Göçük ve deprem tehlikesiyle birlikte zehir, büyük bir coğrafyaya yayılacak

Bu projelerin durdurulmasına ilişkin DEM Parti Ağrı Milletvekili Nejla Demir, konuyu Türkiye Büyük Millet Meclisi (TBMM) gündemine taşıdı. Çevre, Şehircilik ve İklim Değişikliği Bakanı Mehmet Özhaseki’nin yanıtlaması istemiyle soru önergesi sunan Demir, Doğu Anadolu Bölgesi’nde en çok yapılan mermer madenciliği nedeniyle tarım alanlarının zarar gördüğünü, yeraltı su sistemlerinin bozulduğunu, ocaklardaki patlatmaların etkisiyle heyelan ve çökmeler olduğunu ve çevreye yayılan tozların bölgede yaşayanlarla bitkilere zarar verdiğini belirtti. 

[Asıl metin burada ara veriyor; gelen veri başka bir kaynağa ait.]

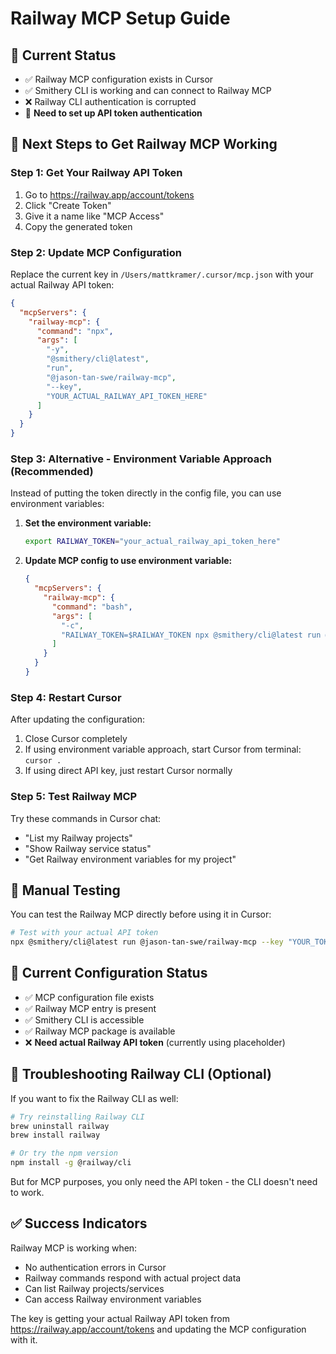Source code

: # Railway MCP Setup Guide

## 🚨 Current Status
- ✅ Railway MCP configuration exists in Cursor
- ✅ Smithery CLI is working and can connect to Railway MCP
- ❌ Railway CLI authentication is corrupted
- 🔧 **Need to set up API token authentication**

## 🔑 Next Steps to Get Railway MCP Working

### Step 1: Get Your Railway API Token
1. Go to https://railway.app/account/tokens
2. Click "Create Token"
3. Give it a name like "MCP Access"
4. Copy the generated token

### Step 2: Update MCP Configuration
Replace the current key in `/Users/mattkramer/.cursor/mcp.json` with your actual Railway API token:

```json
{
  "mcpServers": {
    "railway-mcp": {
      "command": "npx",
      "args": [
        "-y",
        "@smithery/cli@latest",
        "run",
        "@jason-tan-swe/railway-mcp",
        "--key",
        "YOUR_ACTUAL_RAILWAY_API_TOKEN_HERE"
      ]
    }
  }
}
```

### Step 3: Alternative - Environment Variable Approach (Recommended)
Instead of putting the token directly in the config file, you can use environment variables:

1. **Set the environment variable:**
   ```bash
   export RAILWAY_TOKEN="your_actual_railway_api_token_here"
   ```

2. **Update MCP config to use environment variable:**
   ```json
   {
     "mcpServers": {
       "railway-mcp": {
         "command": "bash",
         "args": [
           "-c",
           "RAILWAY_TOKEN=$RAILWAY_TOKEN npx @smithery/cli@latest run @jason-tan-swe/railway-mcp"
         ]
       }
     }
   }
   ```

### Step 4: Restart Cursor
After updating the configuration:
1. Close Cursor completely
2. If using environment variable approach, start Cursor from terminal: `cursor .`
3. If using direct API key, just restart Cursor normally

### Step 5: Test Railway MCP
Try these commands in Cursor chat:
- "List my Railway projects"
- "Show Railway service status"
- "Get Railway environment variables for my project"

## 🧪 Manual Testing
You can test the Railway MCP directly before using it in Cursor:

```bash
# Test with your actual API token
npx @smithery/cli@latest run @jason-tan-swe/railway-mcp --key "YOUR_TOKEN_HERE"
```

## 🎯 Current Configuration Status
- ✅ MCP configuration file exists
- ✅ Railway MCP entry is present
- ✅ Smithery CLI is accessible
- ✅ Railway MCP package is available
- ❌ **Need actual Railway API token** (currently using placeholder)

## 🔧 Troubleshooting Railway CLI (Optional)
If you want to fix the Railway CLI as well:

```bash
# Try reinstalling Railway CLI
brew uninstall railway
brew install railway

# Or try the npm version
npm install -g @railway/cli
```

But for MCP purposes, you only need the API token - the CLI doesn't need to work.

## ✅ Success Indicators
Railway MCP is working when:
- No authentication errors in Cursor
- Railway commands respond with actual project data
- Can list Railway projects/services
- Can access Railway environment variables

The key is getting your actual Railway API token from https://railway.app/account/tokens and updating the MCP configuration with it.

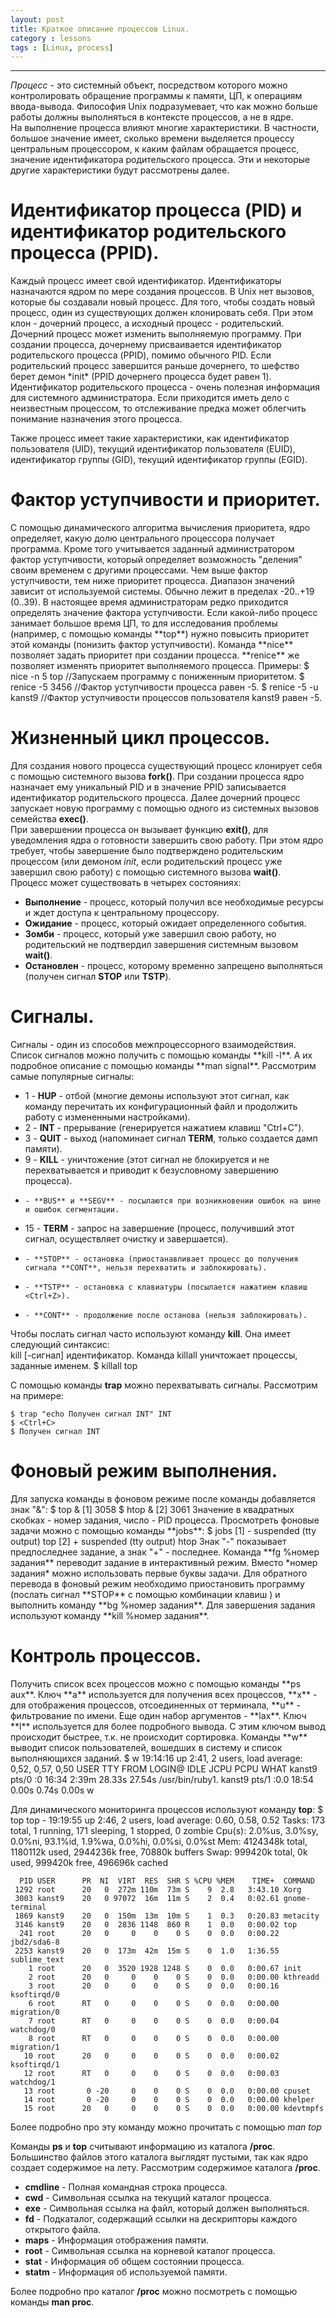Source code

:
 ```yaml
---
layout: post
title: Краткое описание процессов Linux.
category : lessons
tags : [Linux, process]
---
```



__________________________________

*Процесс* - это системный объект, посредством которого можно контролировать обращение программы к памяти, ЦП, к операциям ввода-вывода. Философия Unix подразумевает, что как можно больше работы должны выполняться в контексте процессов, а не в ядре.  
На выполнение процесса влияют многие характеристики. В частности, большое значение имеет, сколько времени выделяется процессу центральным процессором, к каким файлам обращается процесс, значение идентификатора родительского процесса. Эти и некоторые другие характеристики будут рассмотрены далее.  
<h1>Идентификатор процесса (PID) и идентификатор родительского процесса (PPID).</h1>
Каждый процесс имеет свой идентификатор. Идентификаторы назначаются ядром по мере создания процессов.  
В Unix нет вызовов, которые бы создавали новый процесс. Для того, чтобы создать новый процесс, один из существующих должен клонировать себя. При этом клон - дочерний процесс, а исходный процесс - родительский. Дочерний процесс может изменить выполняемую программу. При создании процесса, дочернему присваивается идентификатор родительского процесса (PPID), помимо обычного PID. Если родительский процесс завершится раньше дочернего, то шефство берет демон *init* (PPID дочернего процесса будет равен 1).  
Идентификатор родительского процесса - очень полезная информация для системного администратора. Если приходится иметь дело с неизвестным процессом, то отслеживание предка может облегчить понимание назначения этого процесса.

Также процесс имеет такие характеристики, как идентификатор пользователя (UID), текущий идентификатор пользователя (EUID), идентификатор группы (GID), текущий идентификатор группы (EGID).  

<h1>Фактор уступчивости и приоритет.</h1>
С помощью динамического алгоритма вычисления приоритета, ядро определяет, какую долю центрального процессора получает программа. Кроме того учитывается заданный администратором фактор уступчивости, который определяет возможность "деления" своим временем с другими процессами. Чем выше фактор уступчивости, тем ниже приоритет процесса. Диапазон значений зависит от используемой системы. Обычно лежит в пределах -20..+19 (0..39).  
В настоящее время администраторам редко приходится определять значение фактора уступчивости. Если какой-либо процесс занимает большое время ЦП, то для исследования проблемы (например, с помощью команды **top**) нужно повысить приоритет этой команды (понизить фактор уступчивости). 
Команда **nice** позволяет задать приоритет при создании процесса. **renice** же позволяет изменять приоритет выполняемого процесса.  
Примеры:    
	$ nice -n 5 top 		//Запускаем программу с пониженным приоритетом.
	$ renice -5 3456		//Фактор уступчивости процесса равен -5.
	$ renice -5 -u kanst9	//Фактор уступчивости процессов пользователя kanst9 равен -5.

<h1></h1>
<h1>Жизненный цикл процессов.</h1>  

Для создания нового процесса существующий процесс клонирует себя с помощью системного вызова **fork()**. При создании процесса ядро назначает ему уникальный PID и в значение PPID записывается идентификатор родительского процесса. Далее дочерний процесс запускает новую программу с помощью одного из системных вызовов семейства **exec()**.  
При завершении процесса он вызывает функцию **exit()**, для уведомления ядра о готовности завершить свою работу. При этом ядро требует, чтобы завершение было подтверждено родительским процессом (или демоном *init*, если родительский процесс уже завершил свою работу) с помощью системного вызова **wait()**.  
Процесс может существовать в четырех состояниях:  

*	**Выполнение** - процесс, который получил все необходимые ресурсы и ждет доступа к центральному процессору.  
*	**Ожидание** - процесс, который ожидает определенного события.  
*	**Зомби** - процесс, который уже завершил свою работу, но родительский не подтвердил завершения системным вызовом **wait()**.  
*	**Остановлен** - процесс, которому временно запрещено выполняться (получен сигнал **STOP** или **TSTP**).  
<h1></h1>
<h1>Сигналы.</h1>
Сигналы - один из способов межпроцессорного взаимодействия. Список сигналов можно получить с помощью команды **kill -l**. А их подробное описание с помощью команды **man signal**.
Рассмотрим самые популярные сигналы:

+	1 - **HUP** - отбой (многие демоны используют этот сигнал, как команду перечитать их конфигурационный файл и продолжить работу с измененными настройками).  
+	2 - **INT** - прерывание (генерируется нажатием клавиш "Ctrl+C").  
+	3 - **QUIT** - выход (напоминает сигнал **TERM**, только создается дамп памяти).  
+	9 - **KILL** - уничтожение (этот сигнал не блокируется и не перехватывается и приводит к безусловному завершению процесса).  
+	  - **BUS** и **SEGV** - посылаются при возникновении ошибок на шине и ошибок сегментации.  
+	15 - **TERM** - запрос на завершение (процесс, получивший этот сигнал, осуществляет очистку и завершается).  
+	  - **STOP** - остановка (приостанавливает процесс до получения сигнала **CONT**, нельзя перехватить и заблокировать).  
+	  - **TSTP** - остановка с клавиатуры (посылается нажатием клавиш <Ctrl+Z>).
+	  - **CONT** - продолжение после останова (нельзя заблокировать).  

Чтобы послать сигнал часто используют команду **kill**. Она имеет следующий синтаксис:  
	kill [-сигнал]  идентификатор.
Команда killall уничтожает процессы, заданные именем.
	$ killall top 

С помощью команды **trap** можно перехватывать сигналы. Рассмотрим на примере:

	$ trap "echo Получен сигнал INT" INT
	$ <Ctrl+C>
	$ Получен сигнал INT
<h1></h1>  
<h1>Фоновый режим выполнения.</h1>
Для запуска команды в фоновом режиме после команды добавляется знак "&":
	$ top &
	[1] 3058
	$ htop &
	[2] 3061
Значение в квадратных скобках - номер задания, число - PID процесса.
Просмотреть фоновые задачи можно с помощью команды **jobs**:
	$ jobs
	[1]  - suspended (tty output)  top
	[2]  + suspended (tty output)  htop
Знак "-" показывает предпоследнее задание, а знак "+" - последнее.
Команда **fg %номер задания** переводит задание в интерактивный режим. Вместо *номер задания* можно использовать первые буквы задачи.  
Для обратного перевода в фоновый режим необходимо приостановить программу (послать сигнал **STOP** с помощью комбинации клавиш <Ctrl+Z>) и выполнить команду **bg %номер задания**.  
Для завершения задания используют команду **kill %номер задания**.  

<h1>Контроль процессов.</h1>
Получить список всех процессов можно с помощью команды **ps aux**. Ключ **a** используется для получения всех процессов, **x** - для отображения процессов, отсоединенных от терминала, **u** - фильтрование по имени.  
Еще один набор аргументов - **lax**. Ключ **l** используется для более подробного вывода. С этим ключом вывод происходит быстрее, т.к. не происходит сортировка.  
Команды **w** выводит список пользователей, вошедших в систему и список выполняющихся заданий.
	$ w
	 19:14:16 up  2:41,  2 users,  load average: 0,52, 0,57, 0,50
	USER     TTY      FROM              LOGIN@   IDLE   JCPU   PCPU WHAT
	kanst9   pts/0    :0               16:34    2:39m 28.33s 27.54s /usr/bin/ruby1.
	kanst9   pts/1    :0.0             18:54    0.00s  0.74s  0.00s w

Для динамического мониторинга процессов используют команду **top**:
	$ top
	top - 19:19:55 up  2:46,  2 users,  load average: 0.60, 0.58, 0.52
	Tasks: 173 total,   1 running, 171 sleeping,   1 stopped,   0 zombie
	Cpu(s):  2.0%us,  3.0%sy,  0.0%ni, 93.1%id,  1.9%wa,  0.0%hi,  0.0%si,  0.0%st
	Mem:   4124348k total,  1180112k used,  2944236k free,    70880k buffers
	Swap:   999420k total,        0k used,   999420k free,   496696k cached

	  PID USER      PR  NI  VIRT  RES  SHR S %CPU %MEM    TIME+  COMMAND            
	 1292 root      20   0  272m 110m  73m S    9  2.8   3:43.10 Xorg               
	 3003 kanst9    20   0 97072  16m  11m S    2  0.4   0:02.61 gnome-terminal     
	 1869 kanst9    20   0  150m  13m  10m S    1  0.3   0:20.83 metacity           
	 3146 kanst9    20   0  2836 1148  860 R    1  0.0   0:00.02 top                
	  241 root      20   0     0    0    0 S    0  0.0   0:00.22 jbd2/sda6-8        
	 2253 kanst9    20   0  173m  42m  15m S    0  1.0   1:36.55 sublime_text       
	    1 root      20   0  3520 1928 1248 S    0  0.0   0:00.67 init               
	    2 root      20   0     0    0    0 S    0  0.0   0:00.00 kthreadd           
	    3 root      20   0     0    0    0 S    0  0.0   0:00.16 ksoftirqd/0        
	    6 root      RT   0     0    0    0 S    0  0.0   0:00.00 migration/0        
	    7 root      RT   0     0    0    0 S    0  0.0   0:00.04 watchdog/0         
	    8 root      RT   0     0    0    0 S    0  0.0   0:00.00 migration/1        
	   10 root      20   0     0    0    0 S    0  0.0   0:00.02 ksoftirqd/1        
	   12 root      RT   0     0    0    0 S    0  0.0   0:00.03 watchdog/1         
	   13 root       0 -20     0    0    0 S    0  0.0   0:00.00 cpuset             
	   14 root       0 -20     0    0    0 S    0  0.0   0:00.00 khelper            
	   15 root      20   0     0    0    0 S    0  0.0   0:00.00 kdevtmpfs          
Более подробно про эту команду можно прочитать с помощью *man top*

Команды **ps** и **top** считывают информацию из каталога **/proc**. Большинство файлов этого каталога выглядят пустыми, так как ядро создает содержимое на лету. Рассмотрим содержимое каталога **/proc**.  

+	**cmdline** - Полная командная строка процесса.  
+	**cwd** - Символьная ссылка на текущий каталог процесса.  
+	**exe** - Символьная ссылка на файл, который должен выполняться.  
+	**fd** - Подкаталог, содержащий ссылки на дескрипторы каждого открытого файла.  
+	**maps** - Информация отображения памяти.  
+	**root** - Символьная ссылка на корневой каталог процесса.  
+	**stat** - Информация об общем состоянии процесса.  
+	**statm** - Информация об используемой памяти.  

Более подробно про каталог **/proc** можно посмотреть с помощью команды **man proc**.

Erzincan İliç’teki Çöpler madeninde 9 işçinin toprak altında kaldığı maden faciasını anımsatan Demir, şunları anlattı:

“Bu facianın yaraları hâlâ tazeyken, Türkiye’nin başka bir köşesinde, yeni bir felaketin önüne geçmek için Bakanlığınızın gerekli adımları atması gerekmektedir. Seçim bölgem olan Ağrı’nın Diyadin İlçesi’nde yer alan Mollakara Altın Madeni Projesi, kentimiz ve bölgemiz için büyük bir tehdit oluşturmaktadır. Mollakara Altın Madeni Projesi’nin maden sahasındaki bir göçük, deprem durumunda buraya karışacak ve zehir, büyük bir coğrafyaya yayılacak. 722 kilometrelik koca bir alan tehlike altındadır. Tendürek Dağı’nı tehlikeye atacak. Maden ocağı, sönmemiş bir volkan olan Tendürek Dağı’nın patlama riskini artıracaktır. Yeni bir İliç felaketi yaşatacak: Maden ocağının işletilmesi, Erzincan İliç’te yaşanan maden faciasından çok daha büyük bir felakete yol açabilecektir. Ağrı’da yürütülen madencilik faaliyetleri, bölgenin biyolojik çeşitliliği üzerinde olumsuz etkiler yaratmaktadır. Bu nedenle, doğal alanların korunması ve sürdürülebilirliği için bu tür tahrip edici madencilik faaliyetlerine ivedilikle son verilmesi elzemdir.”